RECORDS SUPPLIED below:

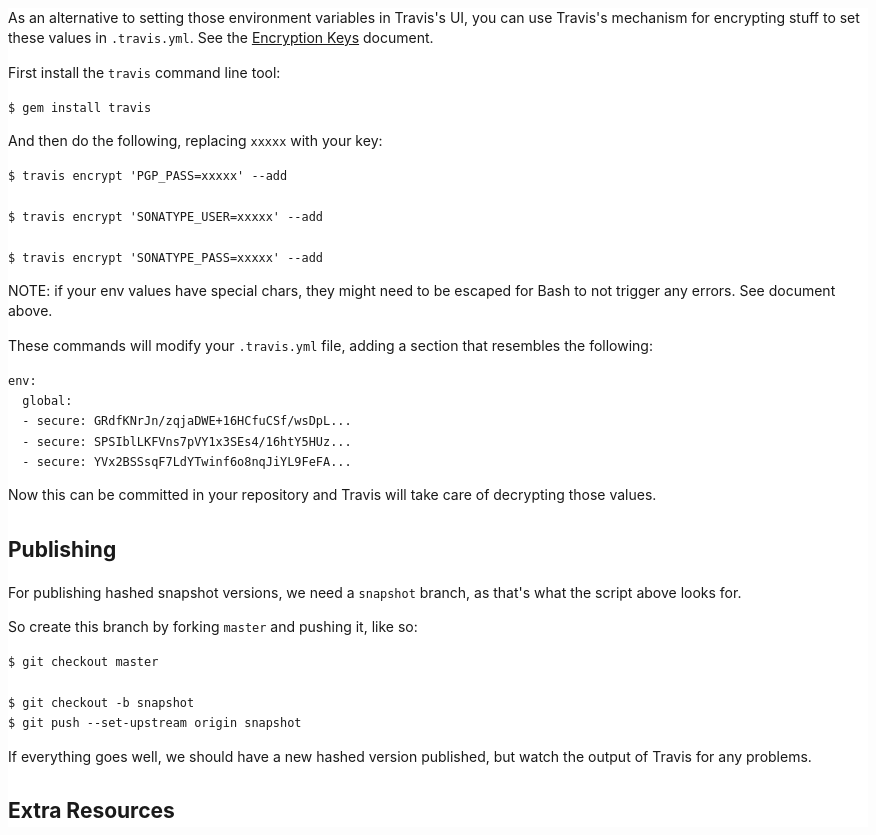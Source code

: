 As an alternative to setting those environment variables in Travis's
UI, you can use Travis's mechanism for encrypting stuff to set these
values in `.travis.yml`. See
the [Encryption Keys](https://docs.travis-ci.com/user/encryption-keys)
document.

First install the `travis` command line tool:

```
$ gem install travis
```

And then do the following, replacing `xxxxx` with your key:

```
$ travis encrypt 'PGP_PASS=xxxxx' --add

$ travis encrypt 'SONATYPE_USER=xxxxx' --add

$ travis encrypt 'SONATYPE_PASS=xxxxx' --add
```

NOTE: if your env values have special chars, they might need to be
escaped for Bash to not trigger any errors. See document above.

These commands will modify your `.travis.yml` file, adding a section
that resembles the following:

```
env:
  global:
  - secure: GRdfKNrJn/zqjaDWE+16HCfuCSf/wsDpL...
  - secure: SPSIblLKFVns7pVY1x3SEs4/16htY5HUz...
  - secure: YVx2BSSsqF7LdYTwinf6o8nqJiYL9FeFA...
```

Now this can be committed in your repository and Travis will take care
of decrypting those values.

## Publishing

For publishing hashed snapshot versions, we need a `snapshot` branch,
as that's what the script above looks for.

So create this branch by forking `master` and pushing it, like so:

```
$ git checkout master

$ git checkout -b snapshot
$ git push --set-upstream origin snapshot
```

If everything goes well, we should have a new hashed version published,
but watch the output of Travis for any problems.

## Extra Resources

End of RECORDS SUPPLIED.

Search the entries for the word "xxxxx". Copy every line where it occurs.

**ANSWER TO THIS TASK**
And then do the following, replacing `xxxxx` with your key:
$ travis encrypt 'PGP_PASS=xxxxx' --add
$ travis encrypt 'SONATYPE_USER=xxxxx' --add
$ travis encrypt 'SONATYPE_PASS=xxxxx' --add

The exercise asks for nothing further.